> SUPPLIED MATERIAL:
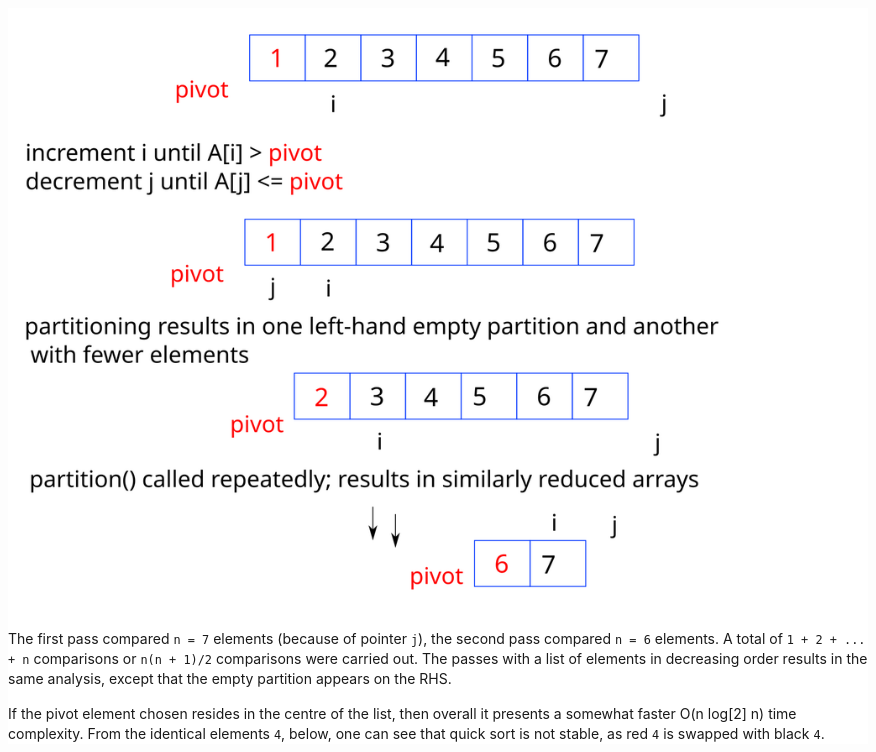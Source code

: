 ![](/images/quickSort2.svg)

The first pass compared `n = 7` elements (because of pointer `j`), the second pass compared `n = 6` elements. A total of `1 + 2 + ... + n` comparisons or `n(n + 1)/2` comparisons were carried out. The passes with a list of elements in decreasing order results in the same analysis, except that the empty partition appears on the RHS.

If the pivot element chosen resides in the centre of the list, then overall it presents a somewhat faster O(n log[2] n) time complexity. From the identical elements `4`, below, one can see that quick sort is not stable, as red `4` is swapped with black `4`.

* * *

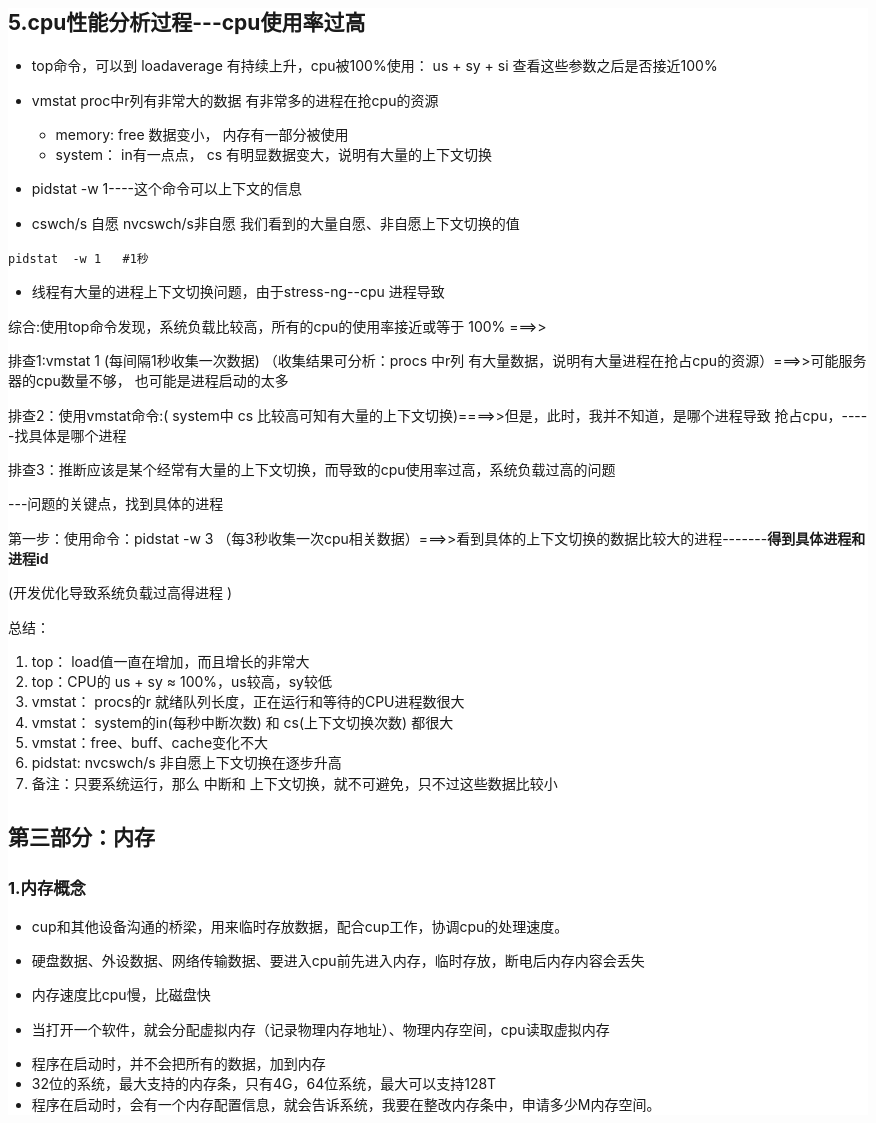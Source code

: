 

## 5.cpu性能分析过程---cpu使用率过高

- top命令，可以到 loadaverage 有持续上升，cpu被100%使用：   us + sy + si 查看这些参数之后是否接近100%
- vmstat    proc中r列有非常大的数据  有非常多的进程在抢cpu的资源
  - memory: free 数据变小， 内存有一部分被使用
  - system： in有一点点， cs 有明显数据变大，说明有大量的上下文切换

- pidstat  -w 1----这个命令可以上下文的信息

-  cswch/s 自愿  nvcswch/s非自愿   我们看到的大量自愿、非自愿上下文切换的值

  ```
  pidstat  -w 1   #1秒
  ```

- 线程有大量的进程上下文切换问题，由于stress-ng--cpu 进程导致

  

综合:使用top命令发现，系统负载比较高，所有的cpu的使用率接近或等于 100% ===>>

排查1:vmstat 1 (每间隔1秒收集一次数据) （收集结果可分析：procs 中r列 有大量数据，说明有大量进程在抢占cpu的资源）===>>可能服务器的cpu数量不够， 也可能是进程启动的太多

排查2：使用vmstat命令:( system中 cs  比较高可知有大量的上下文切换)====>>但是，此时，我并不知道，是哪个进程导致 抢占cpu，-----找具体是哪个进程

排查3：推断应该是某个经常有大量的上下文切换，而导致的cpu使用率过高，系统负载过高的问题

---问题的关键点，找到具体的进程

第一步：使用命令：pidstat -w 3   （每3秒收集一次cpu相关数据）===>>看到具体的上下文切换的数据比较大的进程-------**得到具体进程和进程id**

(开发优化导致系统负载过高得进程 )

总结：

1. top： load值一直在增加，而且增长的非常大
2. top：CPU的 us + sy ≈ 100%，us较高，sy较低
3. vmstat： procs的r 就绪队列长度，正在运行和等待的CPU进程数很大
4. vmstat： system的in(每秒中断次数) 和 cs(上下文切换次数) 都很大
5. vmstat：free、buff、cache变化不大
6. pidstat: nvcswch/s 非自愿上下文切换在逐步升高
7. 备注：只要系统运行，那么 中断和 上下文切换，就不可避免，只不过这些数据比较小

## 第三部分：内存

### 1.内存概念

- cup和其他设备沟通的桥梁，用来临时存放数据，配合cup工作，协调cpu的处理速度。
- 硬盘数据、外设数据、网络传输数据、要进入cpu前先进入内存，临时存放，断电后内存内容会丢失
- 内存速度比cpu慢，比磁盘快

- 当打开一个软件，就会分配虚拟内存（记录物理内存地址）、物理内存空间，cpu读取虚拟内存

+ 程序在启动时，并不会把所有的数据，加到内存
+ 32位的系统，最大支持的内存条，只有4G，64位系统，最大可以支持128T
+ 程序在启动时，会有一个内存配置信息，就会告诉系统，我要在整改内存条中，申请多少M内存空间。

* * *

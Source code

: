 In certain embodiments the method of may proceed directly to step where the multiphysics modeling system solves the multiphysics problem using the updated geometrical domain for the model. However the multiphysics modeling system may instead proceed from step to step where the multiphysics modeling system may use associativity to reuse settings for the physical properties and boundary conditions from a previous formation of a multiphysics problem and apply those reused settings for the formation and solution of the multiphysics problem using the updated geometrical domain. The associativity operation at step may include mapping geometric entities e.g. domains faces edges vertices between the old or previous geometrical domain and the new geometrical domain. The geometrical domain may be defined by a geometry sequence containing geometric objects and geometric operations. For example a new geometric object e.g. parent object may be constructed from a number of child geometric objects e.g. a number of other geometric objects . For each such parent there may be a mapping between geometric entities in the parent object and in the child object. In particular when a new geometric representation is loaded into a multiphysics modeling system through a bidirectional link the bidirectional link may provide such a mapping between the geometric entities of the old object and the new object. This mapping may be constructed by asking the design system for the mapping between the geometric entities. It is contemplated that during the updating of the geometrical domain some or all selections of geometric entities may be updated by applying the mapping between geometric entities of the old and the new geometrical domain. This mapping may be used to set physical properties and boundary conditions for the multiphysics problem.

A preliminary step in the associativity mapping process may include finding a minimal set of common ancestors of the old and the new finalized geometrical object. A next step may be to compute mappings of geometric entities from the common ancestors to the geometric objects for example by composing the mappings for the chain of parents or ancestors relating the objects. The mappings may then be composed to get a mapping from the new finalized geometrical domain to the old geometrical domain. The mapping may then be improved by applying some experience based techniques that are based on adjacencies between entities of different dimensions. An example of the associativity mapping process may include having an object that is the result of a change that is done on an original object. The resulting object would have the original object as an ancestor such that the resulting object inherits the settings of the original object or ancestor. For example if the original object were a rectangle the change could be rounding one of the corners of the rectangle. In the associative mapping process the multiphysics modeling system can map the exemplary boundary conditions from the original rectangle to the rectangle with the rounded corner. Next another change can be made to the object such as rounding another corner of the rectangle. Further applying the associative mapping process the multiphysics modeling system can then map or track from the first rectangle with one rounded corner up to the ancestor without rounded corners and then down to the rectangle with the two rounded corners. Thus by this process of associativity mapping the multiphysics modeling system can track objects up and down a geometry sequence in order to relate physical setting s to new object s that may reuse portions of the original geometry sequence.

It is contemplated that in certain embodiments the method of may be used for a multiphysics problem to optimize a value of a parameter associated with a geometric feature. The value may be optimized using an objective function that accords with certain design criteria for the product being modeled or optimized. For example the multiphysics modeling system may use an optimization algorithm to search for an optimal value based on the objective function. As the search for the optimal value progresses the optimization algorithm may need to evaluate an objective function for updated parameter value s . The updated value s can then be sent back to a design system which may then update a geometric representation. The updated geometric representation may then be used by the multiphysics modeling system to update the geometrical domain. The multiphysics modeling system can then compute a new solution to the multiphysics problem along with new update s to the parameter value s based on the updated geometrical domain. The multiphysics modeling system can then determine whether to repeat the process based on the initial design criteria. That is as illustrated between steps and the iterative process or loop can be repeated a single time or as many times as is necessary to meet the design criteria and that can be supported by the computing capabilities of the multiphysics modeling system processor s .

> PROBLEM STATEMENT: Where does the string "time" occur in the material? Copy every line where it does.

> RESPONSE FOR THIS EXERCISE:
If the pivot element chosen resides in the centre of the list, then overall it presents a somewhat faster O(n log[2] n) time complexity. From the identical elements `4`, below, one can see that quick sort is not stable, as red `4` is swapped with black `4`.
It is contemplated that in certain embodiments the method of may be used for a multiphysics problem to optimize a value of a parameter associated with a geometric feature. The value may be optimized using an objective function that accords with certain design criteria for the product being modeled or optimized. For example the multiphysics modeling system may use an optimization algorithm to search for an optimal value based on the objective function. As the search for the optimal value progresses the optimization algorithm may need to evaluate an objective function for updated parameter value s . The updated value s can then be sent back to a design system which may then update a geometric representation. The updated geometric representation may then be used by the multiphysics modeling system to update the geometrical domain. The multiphysics modeling system can then compute a new solution to the multiphysics problem along with new update s to the parameter value s based on the updated geometrical domain. The multiphysics modeling system can then determine whether to repeat the process based on the initial design criteria. That is as illustrated between steps and the iterative process or loop can be repeated a single time or as many times as is necessary to meet the design criteria and that can be supported by the computing capabilities of the multiphysics modeling system processor s .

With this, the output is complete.